# Files, Streams, and Data Processing Guidelines

## Basic principles

- Prefer streaming and iterators over loading entire large files into memory.
- Be explicit about encodings; default to UTF-8 when reasonable.
- Use context managers for all resources (`with open(...) as f:`).

## Large files and performance

- For large text/binary files:
  - process in chunks or line-by-line
  - consider `mmap` for specific use cases where it simplifies access patterns.
- Avoid unnecessary copies of large data structures.
- For data processing, consider columnar formats (e.g.

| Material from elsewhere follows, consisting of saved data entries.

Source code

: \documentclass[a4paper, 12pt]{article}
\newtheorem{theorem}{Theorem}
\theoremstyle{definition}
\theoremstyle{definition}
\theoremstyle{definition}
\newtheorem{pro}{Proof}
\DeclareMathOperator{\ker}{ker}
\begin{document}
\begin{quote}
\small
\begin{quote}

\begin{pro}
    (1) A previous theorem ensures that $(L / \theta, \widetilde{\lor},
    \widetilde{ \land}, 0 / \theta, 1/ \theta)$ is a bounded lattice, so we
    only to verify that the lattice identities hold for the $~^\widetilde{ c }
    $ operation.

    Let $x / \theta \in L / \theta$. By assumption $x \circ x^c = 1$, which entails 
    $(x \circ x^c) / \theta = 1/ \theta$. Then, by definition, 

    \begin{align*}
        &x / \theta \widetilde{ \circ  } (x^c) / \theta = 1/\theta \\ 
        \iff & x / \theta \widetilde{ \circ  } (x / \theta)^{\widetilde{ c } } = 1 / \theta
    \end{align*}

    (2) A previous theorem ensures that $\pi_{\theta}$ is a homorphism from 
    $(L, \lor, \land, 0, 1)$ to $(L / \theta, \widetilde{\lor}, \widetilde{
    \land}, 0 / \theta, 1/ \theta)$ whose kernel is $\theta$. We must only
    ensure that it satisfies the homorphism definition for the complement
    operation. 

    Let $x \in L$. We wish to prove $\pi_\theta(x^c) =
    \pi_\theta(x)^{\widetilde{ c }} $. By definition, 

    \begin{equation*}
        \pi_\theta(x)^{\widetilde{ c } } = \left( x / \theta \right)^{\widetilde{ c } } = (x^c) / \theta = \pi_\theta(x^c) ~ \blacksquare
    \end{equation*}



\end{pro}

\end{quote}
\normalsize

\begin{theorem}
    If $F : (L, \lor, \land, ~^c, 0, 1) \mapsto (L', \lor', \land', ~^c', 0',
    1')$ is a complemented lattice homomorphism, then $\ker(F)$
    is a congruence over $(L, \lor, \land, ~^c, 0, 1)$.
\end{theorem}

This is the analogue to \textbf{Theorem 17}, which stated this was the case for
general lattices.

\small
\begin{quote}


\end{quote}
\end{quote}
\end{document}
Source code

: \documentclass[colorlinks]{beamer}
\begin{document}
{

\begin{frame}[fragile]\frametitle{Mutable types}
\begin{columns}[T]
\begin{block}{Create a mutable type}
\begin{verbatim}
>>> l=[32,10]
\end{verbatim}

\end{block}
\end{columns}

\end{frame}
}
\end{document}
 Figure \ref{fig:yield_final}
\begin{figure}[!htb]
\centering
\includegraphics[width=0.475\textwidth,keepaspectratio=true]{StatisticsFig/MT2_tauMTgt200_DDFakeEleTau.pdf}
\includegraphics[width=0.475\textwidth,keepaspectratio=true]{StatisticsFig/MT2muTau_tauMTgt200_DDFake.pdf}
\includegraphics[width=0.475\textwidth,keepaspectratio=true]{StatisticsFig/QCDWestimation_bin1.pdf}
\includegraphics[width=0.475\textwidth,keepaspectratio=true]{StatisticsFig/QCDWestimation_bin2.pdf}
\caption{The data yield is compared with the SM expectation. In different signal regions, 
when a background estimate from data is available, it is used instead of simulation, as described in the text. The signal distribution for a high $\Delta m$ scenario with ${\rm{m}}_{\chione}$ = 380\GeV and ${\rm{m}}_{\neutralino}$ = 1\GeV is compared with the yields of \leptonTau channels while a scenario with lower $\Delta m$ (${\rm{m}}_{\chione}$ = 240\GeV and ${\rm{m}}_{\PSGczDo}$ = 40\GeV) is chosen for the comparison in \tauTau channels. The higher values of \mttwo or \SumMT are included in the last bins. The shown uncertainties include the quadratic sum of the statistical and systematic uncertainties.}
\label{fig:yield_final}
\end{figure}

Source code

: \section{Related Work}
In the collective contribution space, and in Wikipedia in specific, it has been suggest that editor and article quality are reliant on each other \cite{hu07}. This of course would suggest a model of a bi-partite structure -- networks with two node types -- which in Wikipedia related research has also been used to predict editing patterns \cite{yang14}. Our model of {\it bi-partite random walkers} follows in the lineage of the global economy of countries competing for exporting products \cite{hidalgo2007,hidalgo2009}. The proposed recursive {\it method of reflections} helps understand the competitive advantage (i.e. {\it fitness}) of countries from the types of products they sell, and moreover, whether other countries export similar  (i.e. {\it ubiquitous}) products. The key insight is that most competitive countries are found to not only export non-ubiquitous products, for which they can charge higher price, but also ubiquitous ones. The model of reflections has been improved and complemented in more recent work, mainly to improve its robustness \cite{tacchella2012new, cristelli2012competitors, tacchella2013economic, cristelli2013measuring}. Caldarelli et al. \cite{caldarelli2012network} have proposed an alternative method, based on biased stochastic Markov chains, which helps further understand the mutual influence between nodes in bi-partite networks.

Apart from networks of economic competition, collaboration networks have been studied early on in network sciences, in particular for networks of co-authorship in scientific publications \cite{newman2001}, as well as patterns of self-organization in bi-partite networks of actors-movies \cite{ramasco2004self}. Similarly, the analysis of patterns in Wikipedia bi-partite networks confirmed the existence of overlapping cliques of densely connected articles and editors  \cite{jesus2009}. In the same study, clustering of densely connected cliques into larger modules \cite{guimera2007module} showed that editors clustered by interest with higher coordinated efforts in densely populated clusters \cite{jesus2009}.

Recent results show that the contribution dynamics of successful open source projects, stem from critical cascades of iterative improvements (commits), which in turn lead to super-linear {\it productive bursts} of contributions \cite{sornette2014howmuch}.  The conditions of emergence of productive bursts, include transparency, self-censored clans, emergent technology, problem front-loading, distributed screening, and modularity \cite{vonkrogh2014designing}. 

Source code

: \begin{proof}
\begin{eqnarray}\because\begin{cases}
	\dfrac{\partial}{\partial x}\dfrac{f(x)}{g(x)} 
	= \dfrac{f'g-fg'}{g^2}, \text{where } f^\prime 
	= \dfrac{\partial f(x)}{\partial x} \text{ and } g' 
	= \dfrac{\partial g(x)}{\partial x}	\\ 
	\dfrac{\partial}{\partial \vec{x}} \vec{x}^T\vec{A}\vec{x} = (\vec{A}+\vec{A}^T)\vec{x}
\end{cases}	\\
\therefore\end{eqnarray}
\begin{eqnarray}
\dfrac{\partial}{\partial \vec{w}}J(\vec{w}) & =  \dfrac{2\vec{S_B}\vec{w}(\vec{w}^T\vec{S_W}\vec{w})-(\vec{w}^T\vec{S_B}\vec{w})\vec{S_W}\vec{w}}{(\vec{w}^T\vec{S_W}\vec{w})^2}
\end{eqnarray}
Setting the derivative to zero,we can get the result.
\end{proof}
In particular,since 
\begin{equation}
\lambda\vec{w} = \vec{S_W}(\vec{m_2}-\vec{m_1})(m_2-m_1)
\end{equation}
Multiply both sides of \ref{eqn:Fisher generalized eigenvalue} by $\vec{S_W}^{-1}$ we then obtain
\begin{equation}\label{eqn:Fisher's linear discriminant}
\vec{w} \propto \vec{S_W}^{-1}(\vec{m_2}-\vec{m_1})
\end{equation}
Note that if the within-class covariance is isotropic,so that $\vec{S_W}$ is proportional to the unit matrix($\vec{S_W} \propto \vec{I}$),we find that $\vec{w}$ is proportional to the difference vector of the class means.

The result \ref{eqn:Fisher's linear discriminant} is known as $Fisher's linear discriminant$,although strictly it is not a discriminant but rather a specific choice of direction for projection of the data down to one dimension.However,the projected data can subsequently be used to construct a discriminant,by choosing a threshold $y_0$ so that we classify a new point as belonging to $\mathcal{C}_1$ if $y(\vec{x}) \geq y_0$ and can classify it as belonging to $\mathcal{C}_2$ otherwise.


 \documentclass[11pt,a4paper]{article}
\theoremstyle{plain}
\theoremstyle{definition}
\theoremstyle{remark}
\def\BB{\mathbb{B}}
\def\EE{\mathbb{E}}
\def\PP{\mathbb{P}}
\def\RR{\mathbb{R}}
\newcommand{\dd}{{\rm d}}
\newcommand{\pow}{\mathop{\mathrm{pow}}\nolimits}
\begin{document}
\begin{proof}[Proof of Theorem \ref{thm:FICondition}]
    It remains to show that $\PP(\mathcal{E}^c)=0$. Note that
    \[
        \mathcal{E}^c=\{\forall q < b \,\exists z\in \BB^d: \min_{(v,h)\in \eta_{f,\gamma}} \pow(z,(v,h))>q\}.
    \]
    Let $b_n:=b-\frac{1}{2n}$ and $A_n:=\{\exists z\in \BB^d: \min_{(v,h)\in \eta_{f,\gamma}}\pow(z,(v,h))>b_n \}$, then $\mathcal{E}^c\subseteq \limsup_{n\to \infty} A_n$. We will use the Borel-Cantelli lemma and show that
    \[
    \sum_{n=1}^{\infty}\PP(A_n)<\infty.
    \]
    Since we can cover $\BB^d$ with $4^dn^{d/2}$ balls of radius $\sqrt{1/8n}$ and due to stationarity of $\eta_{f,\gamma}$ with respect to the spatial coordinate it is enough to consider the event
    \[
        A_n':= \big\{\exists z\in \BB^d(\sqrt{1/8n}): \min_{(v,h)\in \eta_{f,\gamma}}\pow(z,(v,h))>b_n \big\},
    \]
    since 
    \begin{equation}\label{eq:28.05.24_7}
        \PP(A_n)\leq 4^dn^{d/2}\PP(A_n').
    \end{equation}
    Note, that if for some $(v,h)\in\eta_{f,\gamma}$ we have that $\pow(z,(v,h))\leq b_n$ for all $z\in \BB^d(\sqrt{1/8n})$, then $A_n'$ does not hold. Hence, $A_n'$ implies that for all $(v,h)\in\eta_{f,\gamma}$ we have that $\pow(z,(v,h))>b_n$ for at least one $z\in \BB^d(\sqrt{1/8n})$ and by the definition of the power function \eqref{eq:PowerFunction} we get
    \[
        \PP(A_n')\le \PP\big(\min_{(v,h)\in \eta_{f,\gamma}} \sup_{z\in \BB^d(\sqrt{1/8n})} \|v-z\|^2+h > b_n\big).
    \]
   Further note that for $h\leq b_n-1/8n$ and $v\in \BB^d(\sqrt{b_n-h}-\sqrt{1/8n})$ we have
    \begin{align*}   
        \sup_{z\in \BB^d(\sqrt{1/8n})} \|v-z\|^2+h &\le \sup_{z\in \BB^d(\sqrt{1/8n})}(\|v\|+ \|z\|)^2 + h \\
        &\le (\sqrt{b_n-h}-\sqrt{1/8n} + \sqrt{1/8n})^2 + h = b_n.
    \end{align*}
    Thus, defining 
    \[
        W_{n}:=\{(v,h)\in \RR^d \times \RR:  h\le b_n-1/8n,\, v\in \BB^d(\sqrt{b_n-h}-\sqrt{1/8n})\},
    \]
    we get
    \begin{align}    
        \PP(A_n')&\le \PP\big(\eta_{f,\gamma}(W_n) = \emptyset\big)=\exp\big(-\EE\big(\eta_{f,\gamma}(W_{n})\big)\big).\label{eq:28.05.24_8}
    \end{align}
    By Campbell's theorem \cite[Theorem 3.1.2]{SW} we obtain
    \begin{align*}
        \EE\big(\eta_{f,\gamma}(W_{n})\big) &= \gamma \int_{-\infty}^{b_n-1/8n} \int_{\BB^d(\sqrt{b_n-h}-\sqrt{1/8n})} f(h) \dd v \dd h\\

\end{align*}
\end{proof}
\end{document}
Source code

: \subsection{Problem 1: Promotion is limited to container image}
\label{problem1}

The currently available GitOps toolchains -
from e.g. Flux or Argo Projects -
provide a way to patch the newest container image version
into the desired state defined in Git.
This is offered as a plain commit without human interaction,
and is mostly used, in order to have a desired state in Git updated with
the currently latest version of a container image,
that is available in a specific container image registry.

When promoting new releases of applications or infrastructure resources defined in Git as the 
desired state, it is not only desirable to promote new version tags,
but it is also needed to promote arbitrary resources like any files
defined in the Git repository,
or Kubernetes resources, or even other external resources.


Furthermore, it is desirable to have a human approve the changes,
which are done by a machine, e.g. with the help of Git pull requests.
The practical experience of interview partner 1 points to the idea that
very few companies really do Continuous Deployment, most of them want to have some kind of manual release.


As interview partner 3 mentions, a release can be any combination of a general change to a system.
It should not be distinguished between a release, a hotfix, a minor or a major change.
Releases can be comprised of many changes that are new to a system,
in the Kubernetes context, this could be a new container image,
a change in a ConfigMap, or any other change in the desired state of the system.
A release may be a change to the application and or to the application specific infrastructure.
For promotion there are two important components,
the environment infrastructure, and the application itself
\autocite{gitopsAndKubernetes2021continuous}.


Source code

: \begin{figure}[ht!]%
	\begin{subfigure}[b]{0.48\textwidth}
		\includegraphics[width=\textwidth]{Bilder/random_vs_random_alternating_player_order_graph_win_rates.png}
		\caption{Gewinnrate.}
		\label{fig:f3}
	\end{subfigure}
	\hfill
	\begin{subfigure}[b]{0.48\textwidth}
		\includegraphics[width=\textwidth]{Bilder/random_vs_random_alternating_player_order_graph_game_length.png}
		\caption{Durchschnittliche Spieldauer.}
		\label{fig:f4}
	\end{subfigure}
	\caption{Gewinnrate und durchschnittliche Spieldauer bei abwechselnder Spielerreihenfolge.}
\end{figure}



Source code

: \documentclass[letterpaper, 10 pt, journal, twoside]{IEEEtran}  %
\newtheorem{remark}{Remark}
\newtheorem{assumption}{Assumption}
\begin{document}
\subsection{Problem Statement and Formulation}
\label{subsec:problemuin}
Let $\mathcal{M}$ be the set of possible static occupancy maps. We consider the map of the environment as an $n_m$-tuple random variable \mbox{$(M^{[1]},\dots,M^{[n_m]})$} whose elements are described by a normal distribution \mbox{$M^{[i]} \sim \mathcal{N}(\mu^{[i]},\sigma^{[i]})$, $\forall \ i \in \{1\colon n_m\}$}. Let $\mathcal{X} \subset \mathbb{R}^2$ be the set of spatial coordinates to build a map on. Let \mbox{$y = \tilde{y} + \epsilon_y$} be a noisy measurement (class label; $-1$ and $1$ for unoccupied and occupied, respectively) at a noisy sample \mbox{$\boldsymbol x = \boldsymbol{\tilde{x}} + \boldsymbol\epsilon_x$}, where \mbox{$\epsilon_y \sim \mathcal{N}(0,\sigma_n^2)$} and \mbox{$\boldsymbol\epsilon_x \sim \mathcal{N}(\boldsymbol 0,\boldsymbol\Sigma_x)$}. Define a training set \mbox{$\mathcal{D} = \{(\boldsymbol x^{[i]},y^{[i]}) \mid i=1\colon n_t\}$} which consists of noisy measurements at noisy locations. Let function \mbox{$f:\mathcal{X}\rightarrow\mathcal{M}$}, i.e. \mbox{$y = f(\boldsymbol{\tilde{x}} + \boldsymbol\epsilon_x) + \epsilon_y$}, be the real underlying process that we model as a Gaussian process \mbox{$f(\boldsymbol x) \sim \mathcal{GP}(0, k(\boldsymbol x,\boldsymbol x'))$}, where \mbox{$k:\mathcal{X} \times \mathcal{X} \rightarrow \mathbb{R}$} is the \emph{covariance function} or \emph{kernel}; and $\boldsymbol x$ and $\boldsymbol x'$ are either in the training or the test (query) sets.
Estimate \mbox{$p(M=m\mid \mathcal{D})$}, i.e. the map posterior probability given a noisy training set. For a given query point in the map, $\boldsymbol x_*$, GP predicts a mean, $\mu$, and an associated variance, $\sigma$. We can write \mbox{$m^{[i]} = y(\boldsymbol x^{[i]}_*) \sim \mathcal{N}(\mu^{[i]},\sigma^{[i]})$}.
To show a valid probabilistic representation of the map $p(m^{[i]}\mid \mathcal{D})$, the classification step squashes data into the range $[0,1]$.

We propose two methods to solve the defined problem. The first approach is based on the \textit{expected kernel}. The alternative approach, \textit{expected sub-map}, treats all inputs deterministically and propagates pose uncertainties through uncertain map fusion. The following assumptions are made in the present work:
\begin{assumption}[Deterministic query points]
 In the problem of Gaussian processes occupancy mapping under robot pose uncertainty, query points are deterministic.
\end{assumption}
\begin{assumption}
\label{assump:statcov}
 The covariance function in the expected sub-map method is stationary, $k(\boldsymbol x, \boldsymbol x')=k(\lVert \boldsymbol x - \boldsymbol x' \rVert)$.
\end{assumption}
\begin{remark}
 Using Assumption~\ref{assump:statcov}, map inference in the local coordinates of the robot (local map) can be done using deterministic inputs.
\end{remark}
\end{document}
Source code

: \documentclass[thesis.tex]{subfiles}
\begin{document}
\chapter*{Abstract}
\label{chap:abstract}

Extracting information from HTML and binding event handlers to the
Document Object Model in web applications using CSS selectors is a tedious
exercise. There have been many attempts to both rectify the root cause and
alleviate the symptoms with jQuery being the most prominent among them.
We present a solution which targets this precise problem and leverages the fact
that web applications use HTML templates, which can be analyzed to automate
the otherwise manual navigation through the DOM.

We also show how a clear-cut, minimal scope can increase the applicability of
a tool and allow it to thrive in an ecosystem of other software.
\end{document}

Parquet) when appropriate.

## Safety and atomicity

- For writes that must not corrupt data:
  - write to a temporary file
  - fsync if necessary
  - then atomically rename.
- Validate paths and avoid directory traversal vulnerabilities when working with user-supplied paths.
- Handle missing directories gracefully (create them when sensible, or fail with a clear error).

## Formats and parsing

- Prefer standard libraries (`json`, `csv`, `pathlib`) where possible.
- When using third-party libraries (e.g. `pyyaml`), use safe loading functions.
- Clearly define schemas (via `pydantic` or dataclasses) when reading structured data.

## Cross-platform behavior

- Use `pathlib` instead of manual string path manipulation.
- Be mindful of line endings, file permissions, and case sensitivity across OSes.